Woods plays his worst 72 holes on PGA Tour
Tiger Woods has never looked worse. As he has done so often at the Bridgestone Invitational, Woods doffed his cap as he walked up toward the 18th green to warm applause from fans who occupied every seat in the grandstand yesterday.india Updated: Aug 09, 2010 11:03 IST
Tiger Woods has never looked worse.
As he has done so often at the Bridgestone Invitational, Woods doffed his cap as he walked up toward the 18th green to warm applause from fans who occupied every seat in the grandstand on Sunday.
Only there was no trophy waiting for him. This sounded more like a sympathy cheer.
The world's No. 1 player looked utterly beaten, and he was.
"Shooting 18-over par is not fun," Woods said. "I don't see how it can be fun shooting 18 over."
He missed one last birdie putt to close with a 77. That gave Woods the highest 72-hole score - 298 - of any PGA Tour event he ever played, even as an amateur. It was the first time he shot over par in all four rounds since the 2003 PGA Championship at Oak Hill.
This from a guy who had never finished worse than fifth at Firestone in 11 previous events, who had not shot over par on the South Course since 2006, who last year made PGA Tour history by winning for the seventh time on the same course.
The numbers associated with Woods always have been staggering, now more than ever.

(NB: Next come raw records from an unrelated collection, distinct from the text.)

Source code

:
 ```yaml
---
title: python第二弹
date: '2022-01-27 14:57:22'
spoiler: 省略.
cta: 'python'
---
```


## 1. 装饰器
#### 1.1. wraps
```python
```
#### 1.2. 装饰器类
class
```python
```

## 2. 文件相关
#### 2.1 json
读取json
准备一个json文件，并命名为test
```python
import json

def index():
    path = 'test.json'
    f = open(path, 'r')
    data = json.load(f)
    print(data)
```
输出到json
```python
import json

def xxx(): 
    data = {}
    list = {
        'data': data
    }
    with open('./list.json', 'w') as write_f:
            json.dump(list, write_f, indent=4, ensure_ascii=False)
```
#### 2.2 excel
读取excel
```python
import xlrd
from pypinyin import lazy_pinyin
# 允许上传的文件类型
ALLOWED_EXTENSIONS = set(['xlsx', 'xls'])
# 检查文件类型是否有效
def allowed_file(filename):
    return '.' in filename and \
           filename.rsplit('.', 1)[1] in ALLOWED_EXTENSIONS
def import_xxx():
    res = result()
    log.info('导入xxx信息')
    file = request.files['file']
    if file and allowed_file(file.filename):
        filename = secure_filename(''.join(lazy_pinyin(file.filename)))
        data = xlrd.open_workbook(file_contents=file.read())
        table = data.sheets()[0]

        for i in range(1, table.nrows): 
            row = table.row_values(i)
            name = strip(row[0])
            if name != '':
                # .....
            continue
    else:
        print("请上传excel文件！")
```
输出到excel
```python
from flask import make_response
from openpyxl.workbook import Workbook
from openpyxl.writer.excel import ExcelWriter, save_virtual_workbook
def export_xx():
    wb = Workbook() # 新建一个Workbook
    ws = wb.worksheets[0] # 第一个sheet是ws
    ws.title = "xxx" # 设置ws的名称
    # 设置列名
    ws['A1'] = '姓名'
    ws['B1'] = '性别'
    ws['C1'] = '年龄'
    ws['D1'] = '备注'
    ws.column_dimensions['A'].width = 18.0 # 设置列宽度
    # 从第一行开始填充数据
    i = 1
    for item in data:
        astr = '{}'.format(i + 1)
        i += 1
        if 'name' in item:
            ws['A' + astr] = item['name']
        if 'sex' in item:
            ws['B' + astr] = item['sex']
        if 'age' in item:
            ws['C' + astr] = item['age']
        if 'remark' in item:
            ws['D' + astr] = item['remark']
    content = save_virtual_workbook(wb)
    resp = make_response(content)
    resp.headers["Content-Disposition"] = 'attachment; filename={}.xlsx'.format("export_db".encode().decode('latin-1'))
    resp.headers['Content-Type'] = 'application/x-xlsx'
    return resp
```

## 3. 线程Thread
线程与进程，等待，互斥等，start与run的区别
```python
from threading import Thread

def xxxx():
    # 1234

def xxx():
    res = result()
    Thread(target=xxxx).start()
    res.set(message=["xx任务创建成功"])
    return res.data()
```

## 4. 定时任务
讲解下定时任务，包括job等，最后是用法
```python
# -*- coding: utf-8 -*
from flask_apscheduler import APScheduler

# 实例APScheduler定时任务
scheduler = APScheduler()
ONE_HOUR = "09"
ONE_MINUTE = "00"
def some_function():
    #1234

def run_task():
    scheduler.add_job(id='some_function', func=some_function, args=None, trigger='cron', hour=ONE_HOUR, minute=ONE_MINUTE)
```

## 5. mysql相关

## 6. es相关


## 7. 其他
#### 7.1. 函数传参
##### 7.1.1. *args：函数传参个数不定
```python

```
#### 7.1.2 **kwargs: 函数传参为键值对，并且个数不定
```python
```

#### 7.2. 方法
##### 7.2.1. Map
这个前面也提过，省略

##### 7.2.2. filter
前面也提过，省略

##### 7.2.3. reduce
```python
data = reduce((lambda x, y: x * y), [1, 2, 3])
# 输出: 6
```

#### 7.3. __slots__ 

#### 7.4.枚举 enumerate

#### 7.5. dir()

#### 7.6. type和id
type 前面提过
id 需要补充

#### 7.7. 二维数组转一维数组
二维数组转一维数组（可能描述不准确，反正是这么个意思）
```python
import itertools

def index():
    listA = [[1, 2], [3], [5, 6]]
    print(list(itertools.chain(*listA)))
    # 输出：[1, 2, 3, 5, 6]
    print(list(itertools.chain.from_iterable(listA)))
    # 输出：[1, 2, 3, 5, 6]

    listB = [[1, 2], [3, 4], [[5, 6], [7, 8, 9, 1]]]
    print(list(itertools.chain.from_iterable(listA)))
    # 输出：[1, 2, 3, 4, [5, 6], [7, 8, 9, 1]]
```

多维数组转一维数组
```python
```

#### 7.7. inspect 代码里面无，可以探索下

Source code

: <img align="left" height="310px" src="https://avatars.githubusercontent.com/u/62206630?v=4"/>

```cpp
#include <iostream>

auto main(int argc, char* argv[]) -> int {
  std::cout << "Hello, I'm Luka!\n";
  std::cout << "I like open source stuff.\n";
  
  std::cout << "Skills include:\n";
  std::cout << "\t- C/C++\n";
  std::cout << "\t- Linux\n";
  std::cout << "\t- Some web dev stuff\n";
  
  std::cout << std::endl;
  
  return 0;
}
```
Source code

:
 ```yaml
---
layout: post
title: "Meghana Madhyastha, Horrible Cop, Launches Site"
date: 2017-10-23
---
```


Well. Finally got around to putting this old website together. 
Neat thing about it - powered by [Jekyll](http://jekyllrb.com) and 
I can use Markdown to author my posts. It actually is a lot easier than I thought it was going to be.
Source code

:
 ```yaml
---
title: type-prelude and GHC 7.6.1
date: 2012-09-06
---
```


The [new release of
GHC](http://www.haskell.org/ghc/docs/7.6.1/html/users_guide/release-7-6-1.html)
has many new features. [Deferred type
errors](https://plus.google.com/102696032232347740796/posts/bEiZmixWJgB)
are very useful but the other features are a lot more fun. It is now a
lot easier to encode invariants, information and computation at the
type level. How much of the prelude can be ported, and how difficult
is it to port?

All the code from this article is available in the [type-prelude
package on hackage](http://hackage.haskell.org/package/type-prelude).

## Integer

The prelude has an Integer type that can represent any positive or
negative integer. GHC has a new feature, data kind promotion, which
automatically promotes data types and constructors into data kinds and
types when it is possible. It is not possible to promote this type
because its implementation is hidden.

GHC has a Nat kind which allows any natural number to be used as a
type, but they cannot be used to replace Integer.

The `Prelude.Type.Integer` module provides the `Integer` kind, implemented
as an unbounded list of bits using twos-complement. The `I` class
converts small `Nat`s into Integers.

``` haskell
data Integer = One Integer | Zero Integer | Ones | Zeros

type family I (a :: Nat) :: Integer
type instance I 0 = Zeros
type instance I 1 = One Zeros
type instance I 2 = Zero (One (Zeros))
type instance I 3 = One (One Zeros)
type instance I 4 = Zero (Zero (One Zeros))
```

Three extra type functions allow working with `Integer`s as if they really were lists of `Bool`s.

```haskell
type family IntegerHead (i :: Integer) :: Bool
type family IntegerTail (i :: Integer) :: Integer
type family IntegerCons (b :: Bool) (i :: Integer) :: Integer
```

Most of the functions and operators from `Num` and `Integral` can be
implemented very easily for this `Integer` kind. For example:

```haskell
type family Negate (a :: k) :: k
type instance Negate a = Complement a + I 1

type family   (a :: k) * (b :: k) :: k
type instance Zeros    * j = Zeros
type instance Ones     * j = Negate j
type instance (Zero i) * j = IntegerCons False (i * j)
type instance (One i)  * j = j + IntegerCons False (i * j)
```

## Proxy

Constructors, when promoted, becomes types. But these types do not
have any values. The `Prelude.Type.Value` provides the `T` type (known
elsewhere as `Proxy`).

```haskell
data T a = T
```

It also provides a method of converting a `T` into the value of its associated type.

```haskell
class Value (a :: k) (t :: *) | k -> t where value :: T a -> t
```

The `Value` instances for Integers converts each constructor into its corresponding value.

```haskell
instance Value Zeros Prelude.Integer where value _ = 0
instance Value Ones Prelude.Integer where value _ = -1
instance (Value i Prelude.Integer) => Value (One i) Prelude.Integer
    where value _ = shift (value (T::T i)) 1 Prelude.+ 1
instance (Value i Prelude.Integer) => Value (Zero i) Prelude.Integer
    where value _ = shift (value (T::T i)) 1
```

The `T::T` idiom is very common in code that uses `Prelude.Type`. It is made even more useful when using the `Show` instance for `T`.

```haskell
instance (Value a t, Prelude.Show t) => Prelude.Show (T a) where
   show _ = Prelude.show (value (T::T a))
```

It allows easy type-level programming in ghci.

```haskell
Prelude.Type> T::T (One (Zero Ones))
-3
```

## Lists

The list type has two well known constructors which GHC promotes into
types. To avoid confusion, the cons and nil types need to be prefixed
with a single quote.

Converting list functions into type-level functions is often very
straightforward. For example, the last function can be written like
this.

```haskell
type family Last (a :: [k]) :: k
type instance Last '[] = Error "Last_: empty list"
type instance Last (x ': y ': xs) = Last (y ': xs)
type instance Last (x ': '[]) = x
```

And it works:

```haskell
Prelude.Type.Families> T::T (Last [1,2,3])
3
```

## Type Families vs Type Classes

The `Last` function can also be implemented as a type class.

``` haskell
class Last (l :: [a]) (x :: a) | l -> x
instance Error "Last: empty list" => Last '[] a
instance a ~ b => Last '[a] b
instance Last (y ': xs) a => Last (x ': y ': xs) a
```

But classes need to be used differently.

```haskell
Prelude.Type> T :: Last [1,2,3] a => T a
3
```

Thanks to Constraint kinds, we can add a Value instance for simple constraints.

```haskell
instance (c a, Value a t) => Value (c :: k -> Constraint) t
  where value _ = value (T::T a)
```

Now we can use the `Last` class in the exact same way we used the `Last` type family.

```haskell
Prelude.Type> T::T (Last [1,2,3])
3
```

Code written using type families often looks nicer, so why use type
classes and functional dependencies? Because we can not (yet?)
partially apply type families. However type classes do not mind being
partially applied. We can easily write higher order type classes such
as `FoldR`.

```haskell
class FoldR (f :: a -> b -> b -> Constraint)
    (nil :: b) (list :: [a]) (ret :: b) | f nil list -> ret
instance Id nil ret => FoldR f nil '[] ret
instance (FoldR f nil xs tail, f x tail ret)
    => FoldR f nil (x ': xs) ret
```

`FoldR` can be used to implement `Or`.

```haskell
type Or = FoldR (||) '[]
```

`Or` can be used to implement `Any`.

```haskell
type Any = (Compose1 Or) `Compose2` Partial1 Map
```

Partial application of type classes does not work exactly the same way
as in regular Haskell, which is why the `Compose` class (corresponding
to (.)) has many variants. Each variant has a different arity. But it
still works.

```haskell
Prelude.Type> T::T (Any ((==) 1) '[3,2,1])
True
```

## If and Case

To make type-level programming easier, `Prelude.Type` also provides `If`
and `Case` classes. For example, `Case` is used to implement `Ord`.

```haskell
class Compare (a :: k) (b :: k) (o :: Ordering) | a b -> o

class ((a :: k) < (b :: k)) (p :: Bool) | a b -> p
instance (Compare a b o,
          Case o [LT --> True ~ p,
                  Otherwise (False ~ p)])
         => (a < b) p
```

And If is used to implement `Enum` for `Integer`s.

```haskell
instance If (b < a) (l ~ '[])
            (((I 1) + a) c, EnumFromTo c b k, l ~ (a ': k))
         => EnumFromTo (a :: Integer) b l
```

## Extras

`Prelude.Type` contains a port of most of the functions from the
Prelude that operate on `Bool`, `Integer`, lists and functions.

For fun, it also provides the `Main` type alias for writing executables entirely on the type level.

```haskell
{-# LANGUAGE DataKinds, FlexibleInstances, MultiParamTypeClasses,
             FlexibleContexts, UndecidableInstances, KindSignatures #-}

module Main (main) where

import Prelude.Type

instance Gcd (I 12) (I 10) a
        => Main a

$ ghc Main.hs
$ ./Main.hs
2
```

His 298 was 39 shots higher than the record score he shot 10 years ago at Firestone. He tied for 78th, the highest finish of his PGA Tour career. Only Henrik Stenson (20-over 300) kept Woods from finishing dead last. He set a career low by making bogey or worse on 25 of the 72 holes.
No one expected him to dominate as he did before revelations of his sexual escapades in November.
No one could have imagined this.
"He's just not the regular Tiger we're used to seeing," said Anthony Kim, who played his first tournament in three months after thumb surgery and beat Woods by two shots. "He's obviously had a lot of stuff going on, and he's dealing with that, and that's obviously more important than golf. Because I think golf is an easy thing to do once your personal life is straightened out. And I'm sure it's going to happen soon for him."
Not even Woods knows. Perhaps more troubling for him -and the PGA Tour - is he doesn't know how much longer he can play this year. With two tournaments remaining before the FedEx Cup playoffs get under way, Woods is not guaranteed of being in the top 125 to get into the opening event at The Barclays.